US Stamps
When politics reigned in selecting postmasters
U.S. Stamp Notes by John M. Hotchner
How were postmasters installed in 1898? A July 20, 1898, letter from the United States postmaster general to the presumptive appointee for Oneonta, N.Y., gives us a helpful glimpse of the process.
The letter, which is shown with this column, announces to Charles F. Shelland his appointment as the Oneonta postmaster by the president of the United States, but then levies the following requirements before he can take office:
“In that capacity you will please execute the inclosed bond and cause it to be executed by two or more sufficient sureties in the presence of suitable witnesses, the sufficiency of the sureties to be certified by a qualified magistrate and approved by me.

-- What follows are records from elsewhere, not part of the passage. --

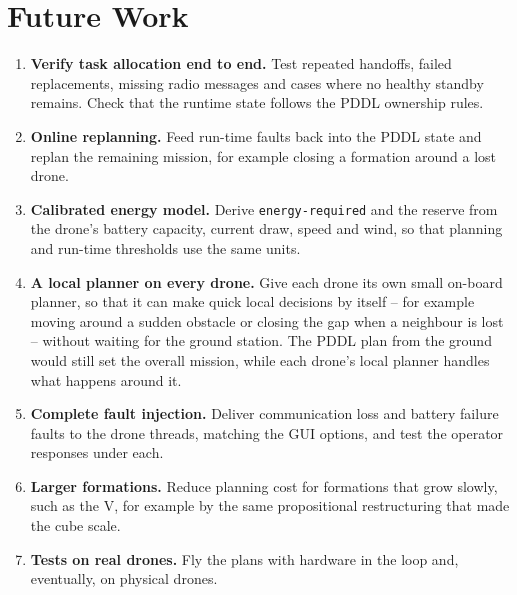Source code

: \documentclass[11pt,a4paper,oneside]{report}
\newcommand{\code}[1]{\texttt{#1}}
\begin{document}
\section{Future Work}
\begin{enumerate}[itemsep=5pt]
  \item \textbf{Verify task allocation end to end.} Test repeated handoffs, failed replacements,
        missing radio messages and cases where no healthy standby remains. Check that the
        runtime state follows the PDDL ownership rules.
  \item \textbf{Online replanning.} Feed run-time faults back into the PDDL state and replan the
        remaining mission, for example closing a formation around a lost drone.
  \item \textbf{Calibrated energy model.} Derive \code{energy-required} and the reserve from the
        drone's battery capacity, current draw, speed and wind, so that planning and run-time
        thresholds use the same units.
  \item \textbf{A local planner on every drone.} Give each drone its own small on-board planner,
        so that it can make quick local decisions by itself -- for example moving around a
        sudden obstacle or closing the gap when a neighbour is lost -- without waiting for the
        ground station. The PDDL plan from the ground would still set the overall mission, while
        each drone's local planner handles what happens around it.
  \item \textbf{Complete fault injection.} Deliver communication loss and battery failure faults
        to the drone threads, matching the GUI options, and test the operator responses under
        each.
  \item \textbf{Larger formations.} Reduce planning cost for formations that grow slowly, such as
        the V, for example by the same propositional restructuring that made the cube scale.
  \item \textbf{Tests on real drones.} Fly the plans with hardware in the loop and, eventually,
        on physical drones.
\end{enumerate}
\end{document}
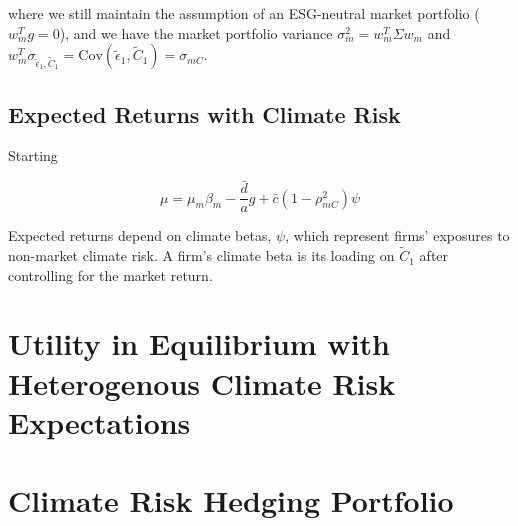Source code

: where we still maintain the assumption of an ESG-neutral market portfolio ($w_m^Tg = 0$),
and we have the market portfolio variance 
$\sigma^2_m = w_m^T \Sigma w_m$ and 
$w_m^T \sigma_{\tilde{\epsilon}_1, \tilde{C}_1} = \text{Cov}(\tilde{\epsilon}_1, \tilde{C}_1) = \sigma_{mC}$.

\subsection{Expected Returns with Climate Risk}

Starting 

\begin{equation}
    \mu = \mu_m \beta_m - \frac{\bar{d}}{a}g + \bar{c}(1 - \rho^2_{mC}) \psi 
\end{equation}

Expected returns depend on climate betas, $\psi$, which represent 
firms' exposures to non-market climate risk. A firm's climate 
beta is its loading on $\tilde{C}_1$ after controlling for the market return. 


\section{Utility in Equilibrium with Heterogenous 
Climate Risk Expectations}

\section{Climate Risk Hedging Portfolio}
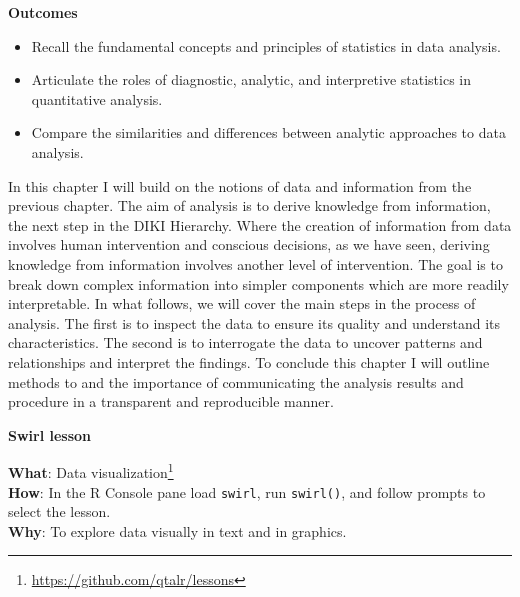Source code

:\documentclass[
  letterpaper,
  DIV=11,
  numbers=noendperiod]{scrreport}
\providecommand{\tightlist}{%
  \setlength{\itemsep}{0pt}\setlength{\parskip}{0pt}}\usepackage{longtable,booktabs,array}
\theoremstyle{definition}
\theoremstyle{remark}
\DeclareRobustCommand{\href}[2]{#2\footnote{\url{#1}}}
\begin{document}
\begin{tcolorbox}[enhanced jigsaw, opacityback=0, bottomrule=.15mm, left=2mm, breakable, colback=white, leftrule=.75mm, toprule=.15mm, rightrule=.15mm, arc=.35mm]

\textbf{ Outcomes}

\begin{itemize}
\tightlist
\item
  Recall the fundamental concepts and principles of statistics in data
  analysis.
\item
  Articulate the roles of diagnostic, analytic, and interpretive
  statistics in quantitative analysis.
\item
  Compare the similarities and differences between analytic approaches
  to data analysis.
\end{itemize}

\end{tcolorbox}

In this chapter I will build on the notions of data and information from
the previous chapter. The aim of analysis is to derive knowledge from
information, the next step in the DIKI Hierarchy. Where the creation of
information from data involves human intervention and conscious
decisions, as we have seen, deriving knowledge from information involves
another level of intervention. The goal is to break down complex
information into simpler components which are more readily
interpretable. In what follows, we will cover the main steps in the
process of analysis. The first is to inspect the data to ensure its
quality and understand its characteristics. The second is to interrogate
the data to uncover patterns and relationships and interpret the
findings. To conclude this chapter I will outline methods to and the
importance of communicating the analysis results and procedure in a
transparent and reproducible manner.

\begin{tcolorbox}[enhanced jigsaw, opacityback=0, bottomrule=.15mm, left=2mm, breakable, colback=white, leftrule=.75mm, toprule=.15mm, rightrule=.15mm, arc=.35mm]

\textbf{ Swirl lesson}

\textbf{What}: \href{https://github.com/qtalr/lessons}{Data
visualization}\\
\textbf{How}: In the R Console pane load \texttt{swirl}, run
\texttt{swirl()}, and follow prompts to select the lesson.\\
\textbf{Why}: To explore data visually in text and in graphics.

\end{tcolorbox}
\end{document}
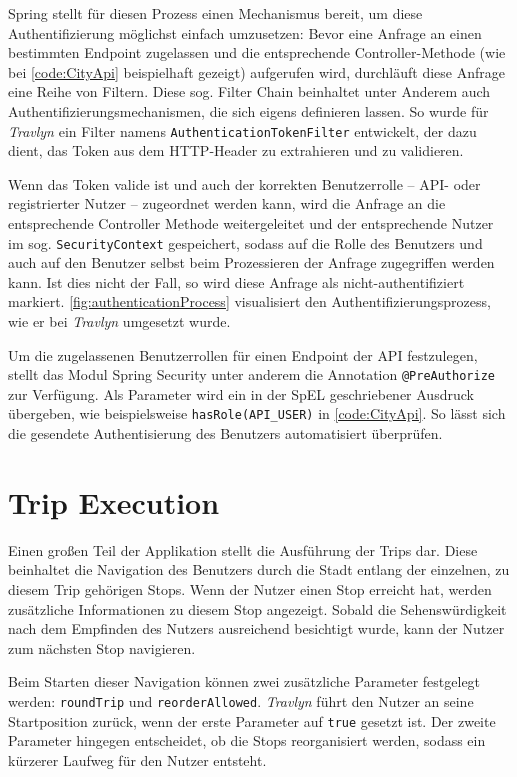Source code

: 		Spring stellt für diesen Prozess einen Mechanismus bereit, um diese Authentifizierung möglichst einfach umzusetzen: Bevor eine Anfrage an einen bestimmten Endpoint zugelassen und die entsprechende Controller-Methode (wie bei \autoref{code:CityApi} beispielhaft gezeigt) aufgerufen wird, durchläuft diese Anfrage eine Reihe von Filtern. Diese sog. Filter Chain beinhaltet unter Anderem auch Authentifizierungsmechanismen, die sich eigens definieren lassen. So wurde für \textit{Travlyn} ein Filter namens \lstinline|AuthenticationTokenFilter| entwickelt, der dazu dient, das Token aus dem \acs{HTTP}-Header zu extrahieren und zu validieren. 
		
		Wenn das Token valide ist und auch der korrekten Benutzerrolle -- \acs{API}- oder registrierter Nutzer -- zugeordnet werden kann, wird die Anfrage an die entsprechende Controller Methode weitergeleitet und der entsprechende Nutzer im sog. \lstinline|SecurityContext| gespeichert, sodass auf die Rolle des Benutzers und auch auf den Benutzer selbst beim Prozessieren der Anfrage zugegriffen werden kann. Ist dies nicht der Fall, so wird diese Anfrage als nicht-authentifiziert markiert. \autoref{fig:authenticationProcess} visualisiert den Authentifizierungsprozess, wie er bei \textit{Travlyn} umgesetzt wurde.
		
		Um die zugelassenen Benutzerrollen für einen Endpoint der \acs{API} festzulegen, stellt das Modul Spring Security unter anderem die Annotation \lstinline|@PreAuthorize| zur Verfügung. Als Parameter wird ein in der \ac{SpEL} geschriebener Ausdruck übergeben, wie beispielsweise \lstinline|hasRole(API_USER)| in \autoref{code:CityApi}. So lässt sich die gesendete Authentisierung des Benutzers automatisiert überprüfen.
		
	\section{Trip Execution} 
	
		Einen großen Teil der Applikation stellt die Ausführung der Trips dar. Diese beinhaltet die Navigation des Benutzers durch die Stadt entlang der einzelnen, zu diesem Trip gehörigen Stops. Wenn der Nutzer einen Stop erreicht hat, werden zusätzliche Informationen zu diesem Stop angezeigt. Sobald die Sehenswürdigkeit nach dem Empfinden des Nutzers ausreichend besichtigt wurde, kann der Nutzer zum nächsten Stop navigieren. 
		
		Beim Starten dieser Navigation können zwei zusätzliche Parameter festgelegt werden: \lstinline|roundTrip| und \lstinline|reorderAllowed|. \textit{Travlyn} führt den Nutzer an seine Startposition zurück, wenn der erste Parameter auf \lstinline|true| gesetzt ist. Der zweite Parameter hingegen entscheidet, ob die Stops reorganisiert werden, sodass ein kürzerer Laufweg für den Nutzer entsteht.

“You will also please take and subscribe the oath or affirmation of office inclosed, before an officer designated in the note appended thereto, who will certify the same.”

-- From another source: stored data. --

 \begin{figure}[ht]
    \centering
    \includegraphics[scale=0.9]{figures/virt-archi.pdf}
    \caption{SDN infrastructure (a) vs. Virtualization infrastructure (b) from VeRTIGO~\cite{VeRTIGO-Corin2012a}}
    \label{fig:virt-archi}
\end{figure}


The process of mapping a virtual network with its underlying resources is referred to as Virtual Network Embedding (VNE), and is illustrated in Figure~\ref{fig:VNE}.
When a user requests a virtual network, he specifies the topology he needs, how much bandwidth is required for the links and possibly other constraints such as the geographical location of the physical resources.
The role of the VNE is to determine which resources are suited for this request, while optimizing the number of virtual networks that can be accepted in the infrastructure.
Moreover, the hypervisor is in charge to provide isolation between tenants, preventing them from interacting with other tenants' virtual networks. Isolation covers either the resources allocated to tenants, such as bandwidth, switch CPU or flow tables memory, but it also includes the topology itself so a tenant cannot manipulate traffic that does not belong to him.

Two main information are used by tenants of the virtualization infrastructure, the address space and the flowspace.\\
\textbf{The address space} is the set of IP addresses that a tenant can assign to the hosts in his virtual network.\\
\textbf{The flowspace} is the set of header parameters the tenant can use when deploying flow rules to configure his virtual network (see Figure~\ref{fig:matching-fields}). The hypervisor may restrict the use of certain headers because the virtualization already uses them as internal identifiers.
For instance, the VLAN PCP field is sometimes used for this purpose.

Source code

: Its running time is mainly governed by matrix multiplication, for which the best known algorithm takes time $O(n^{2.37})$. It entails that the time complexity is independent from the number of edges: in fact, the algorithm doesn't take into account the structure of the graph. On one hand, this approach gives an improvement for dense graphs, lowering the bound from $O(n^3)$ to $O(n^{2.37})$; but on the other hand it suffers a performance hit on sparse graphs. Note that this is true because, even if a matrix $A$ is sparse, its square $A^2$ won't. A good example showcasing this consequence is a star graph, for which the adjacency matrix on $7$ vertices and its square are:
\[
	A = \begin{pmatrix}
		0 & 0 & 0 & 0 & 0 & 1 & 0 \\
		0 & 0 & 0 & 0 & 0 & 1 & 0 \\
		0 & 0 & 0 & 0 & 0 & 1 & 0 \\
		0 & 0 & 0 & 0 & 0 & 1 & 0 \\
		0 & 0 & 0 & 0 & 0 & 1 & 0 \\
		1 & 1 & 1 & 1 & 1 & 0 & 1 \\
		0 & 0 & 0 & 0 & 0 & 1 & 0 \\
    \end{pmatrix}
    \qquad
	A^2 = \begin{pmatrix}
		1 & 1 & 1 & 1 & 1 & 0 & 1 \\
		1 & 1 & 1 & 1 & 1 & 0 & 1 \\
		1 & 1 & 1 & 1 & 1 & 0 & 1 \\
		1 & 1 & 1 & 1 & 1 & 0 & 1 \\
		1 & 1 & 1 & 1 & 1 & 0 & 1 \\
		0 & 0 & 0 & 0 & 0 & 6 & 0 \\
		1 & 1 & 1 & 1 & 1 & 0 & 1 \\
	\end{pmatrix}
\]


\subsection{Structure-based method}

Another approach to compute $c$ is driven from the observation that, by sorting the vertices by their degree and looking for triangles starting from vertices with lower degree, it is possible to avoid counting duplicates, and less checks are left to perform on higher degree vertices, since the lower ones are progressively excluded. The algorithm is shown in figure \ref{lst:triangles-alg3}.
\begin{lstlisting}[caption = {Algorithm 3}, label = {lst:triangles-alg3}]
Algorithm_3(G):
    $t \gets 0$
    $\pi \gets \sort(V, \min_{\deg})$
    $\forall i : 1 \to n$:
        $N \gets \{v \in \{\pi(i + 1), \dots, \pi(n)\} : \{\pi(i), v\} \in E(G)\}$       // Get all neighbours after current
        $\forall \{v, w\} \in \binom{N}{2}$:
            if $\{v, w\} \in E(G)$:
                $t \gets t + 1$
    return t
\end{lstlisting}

After these were submitted and approved, Shelland was to receive a commission “upon receipt of which you will be authorized to take possession of the office and enter upon the discharge of its duties.”

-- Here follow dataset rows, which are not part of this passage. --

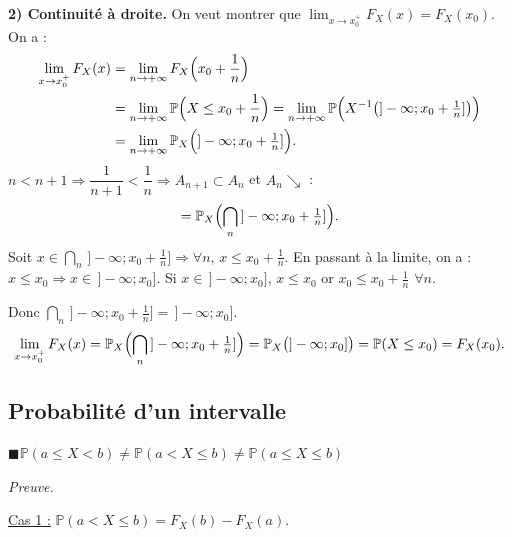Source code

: \documentclass[11pt,a4paper]{article}
\newcommand{\PP}{\mathbb{P}}
\begin{document}
\begin{center}
\end{center}

\textbf{\color{bleu}2) Continuité à droite.}
On veut montrer que $\displaystyle\lim_{x\to x_0^+}F_X(x)=F_X(x_0)$. On a :
\begin{align*}
  \lim_{x\to x_0^+}F_X(x)&=\lim_{n\to+\infty}F_X\Bigl(x_0+\frac1n\Bigr)\\
  &=\lim_{n\to+\infty}\PP\Bigl(X\le x_0+\frac1n\Bigr)=\lim_{n\to+\infty}\PP\Bigl(X^{-1}\bigl(]-\infty;x_0+\tfrac1n]\bigr)\Bigr)\\
  &=\lim_{n\to+\infty}\PP_X\Bigl(]-\infty;x_0+\tfrac1n]\Bigr).
\end{align*}
$n<n+1\Rightarrow\dfrac1{n+1}<\dfrac1n\Rightarrow A_{n+1}\subset A_n$ et $A_n\searrow$ :
\[
  =\PP_X\Bigl(\bigcap_{n}\,]-\infty;x_0+\tfrac1n]\Bigr).
\]
Soit $x\in\bigcap_n\,]-\infty;x_0+\frac1n]\Rightarrow\forall n$, $x\le x_0+\frac1n$. En passant à la limite, on a : $x\le x_0\Rightarrow x\in\,]-\infty;x_0]$.
Si $x\in\,]-\infty;x_0]$, $x\le x_0$ or $x_0\le x_0+\frac1n$ $\forall n$.

Donc $\displaystyle\bigcap_{n}\,]-\infty;x_0+\tfrac1n]=\,]-\infty;x_0]$.
\[
  \lim_{x\to x_0^+}F_X(x)=\PP_X\Bigl(\bigcap_n\,]-\infty;x_0+\tfrac1n]\Bigr)=\PP_X\bigl(]-\infty;x_0]\bigr)=\PP(X\le x_0)=F_X(x_0).
\]

\subsection*{Probabilité d'un intervalle}

$\blacksquare$\quad $\PP(a\le X<b)\neq\PP(a<X\le b)\neq\PP(a\le X\le b)$

\textit{Preuve.}

\underline{Cas 1 :} $\PP(a<X\le b)=F_X(b)-F_X(a)$.
\end{document}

But there are two qualifiers: “Until this commission shall have been received you will not be justified in incurring any expense or taking any step preparatory to your installation into office beyond the execution of the above mentioned bond and qualification.
“This appointment is to continue during the pleasure of the President of the United States for the time being, and until the close of the next session of the Senate of the United States, and no longer.”
The letter is signed by Charles Emory Smith (1842-1908), who was appointed postmaster general on April 21, 1898, by President William McKinley. Smith was replaced on Jan. 15, 1902, by Henry C. Payne, appointed by President Theodore Roosevelt after McKinley was assassinated in September 1901.
Shelland, the Oneonta postmaster, was born in 1863 in Westford, N.Y., and passed away in 1932. He had previously served as postmaster from 1889 to 1894, having been appointed by President Benjamin Harrison, a Republican.
Shelland was replaced in 1894 during the second administration of President Grover Cleveland, a Democrat. (Cleveland was the only president to serve nonconsecutive terms, 1885-89 and 1893-97.)
When McKinley, a Republican, followed Cleveland into the White House, the Democratic Party’s appointees were sacked and replaced by Republicans. Shelland was reappointed to his old job as postmaster and served until his retirement around 1910.